The level of inventories in relation to sales is an important indicator of the near-term direction of production activity.

Investors need to monitor the economy closely because it usually dictates how various types of investments will perform. The stock market likes to see healthy economic growth because that translates to higher corporate profits. The bond market prefers more moderate growth that won't generate inflationary pressures.

Rising inventories can be an indication of business optimism that sales will be growing in the coming months. By looking at the ratio of inventories to sales, investors can see whether production demands will expand or contract in the near future.

For example, if inventory growth lags sales growth, then manufacturers will have to boost production lest commodity shortages occur. On the other hand, if unintended inventory accumulation occurs (that is, sales do not meet expectations), then production will probably have to slow while those inventories are worked down. In this manner, the business inventory data provide a valuable forward-looking tool for tracking the economy.

As the economy slows, businesses curtail inventories for fear that weak demand will leave them saddled with unsold goods.

Even though business inventories have climbed for several months, during the past three months the gains have mostly been a result of restocking by the auto industry, suggesting the rest of the economy wasn't as strong.

Analysts say businesses likely won't significantly add to their stocks until it becomes clear the U.S. economy is growing at sustained, healthy pace.

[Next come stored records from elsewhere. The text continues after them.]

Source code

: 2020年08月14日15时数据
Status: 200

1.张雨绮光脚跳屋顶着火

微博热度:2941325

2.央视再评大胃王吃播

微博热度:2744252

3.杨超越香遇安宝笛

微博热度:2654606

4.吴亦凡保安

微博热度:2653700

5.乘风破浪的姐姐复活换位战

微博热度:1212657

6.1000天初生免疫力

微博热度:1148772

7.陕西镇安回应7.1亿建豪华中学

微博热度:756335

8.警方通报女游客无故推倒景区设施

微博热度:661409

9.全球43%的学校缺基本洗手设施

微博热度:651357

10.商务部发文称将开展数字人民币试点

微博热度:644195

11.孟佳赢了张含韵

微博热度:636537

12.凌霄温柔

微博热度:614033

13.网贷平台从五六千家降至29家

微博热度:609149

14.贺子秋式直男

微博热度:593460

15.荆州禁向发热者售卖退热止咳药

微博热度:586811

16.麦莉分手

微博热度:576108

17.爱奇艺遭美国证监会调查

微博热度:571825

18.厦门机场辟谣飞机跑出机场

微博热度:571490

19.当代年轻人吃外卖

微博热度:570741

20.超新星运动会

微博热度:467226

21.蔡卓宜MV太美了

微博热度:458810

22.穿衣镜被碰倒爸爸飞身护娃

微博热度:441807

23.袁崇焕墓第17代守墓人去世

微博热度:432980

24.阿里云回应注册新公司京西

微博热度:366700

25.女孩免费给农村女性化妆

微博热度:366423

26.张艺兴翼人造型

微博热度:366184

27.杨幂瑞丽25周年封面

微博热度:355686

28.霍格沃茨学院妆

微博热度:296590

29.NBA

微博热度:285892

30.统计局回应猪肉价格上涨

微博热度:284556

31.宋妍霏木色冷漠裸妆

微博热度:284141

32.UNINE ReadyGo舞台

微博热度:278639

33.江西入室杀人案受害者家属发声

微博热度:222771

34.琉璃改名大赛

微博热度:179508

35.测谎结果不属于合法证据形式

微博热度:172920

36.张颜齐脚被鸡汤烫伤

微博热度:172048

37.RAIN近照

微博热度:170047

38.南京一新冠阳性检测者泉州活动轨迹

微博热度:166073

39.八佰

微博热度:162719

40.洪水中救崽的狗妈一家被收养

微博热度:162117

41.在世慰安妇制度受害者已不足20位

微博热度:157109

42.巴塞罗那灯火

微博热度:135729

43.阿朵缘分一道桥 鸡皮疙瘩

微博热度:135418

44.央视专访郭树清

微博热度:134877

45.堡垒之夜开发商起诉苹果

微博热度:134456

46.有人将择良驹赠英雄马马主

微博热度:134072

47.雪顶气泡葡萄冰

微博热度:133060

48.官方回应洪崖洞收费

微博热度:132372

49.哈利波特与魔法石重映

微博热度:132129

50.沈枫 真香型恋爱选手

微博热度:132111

The latest report from the Commerce Department showed the inventory-to-sales ratio, a gauge of the time goods sit on store shelves, inched up to 1.37 months from 1.36 months in November.

The report showed that business sales rose 0.2 percent after growing 0.1 percent during November.

Retail inventories, the source of new information in the report, rose 0.6 percent after rising 0.8 percent in November. Sales jumped 2 percent after rising 0.5 percent in November.

Retail inventories at auto dealers improved 0.1 percent after climbing 1.5 percent in November.

Stockpiles at clothing and department stores rose 1.1 percent during the month after rising 0.9 percent during the previous month while building materials inventories increased 1.2 percent after falling 0.6 percent.

Stockpiles at manufacturers, which account for about 40 percent of the report, rose 0.5 percent after slipping 0.2 percent a month earlier.

Food and beverage inventories rose 1.4 percent after rising 0.6 percent during the previous month.

Wholesale inventories rose 0.8 percent in December after rising 0.2 percent in November. Sales fell 0.8 percent after rising 1.1 percent during the previous month.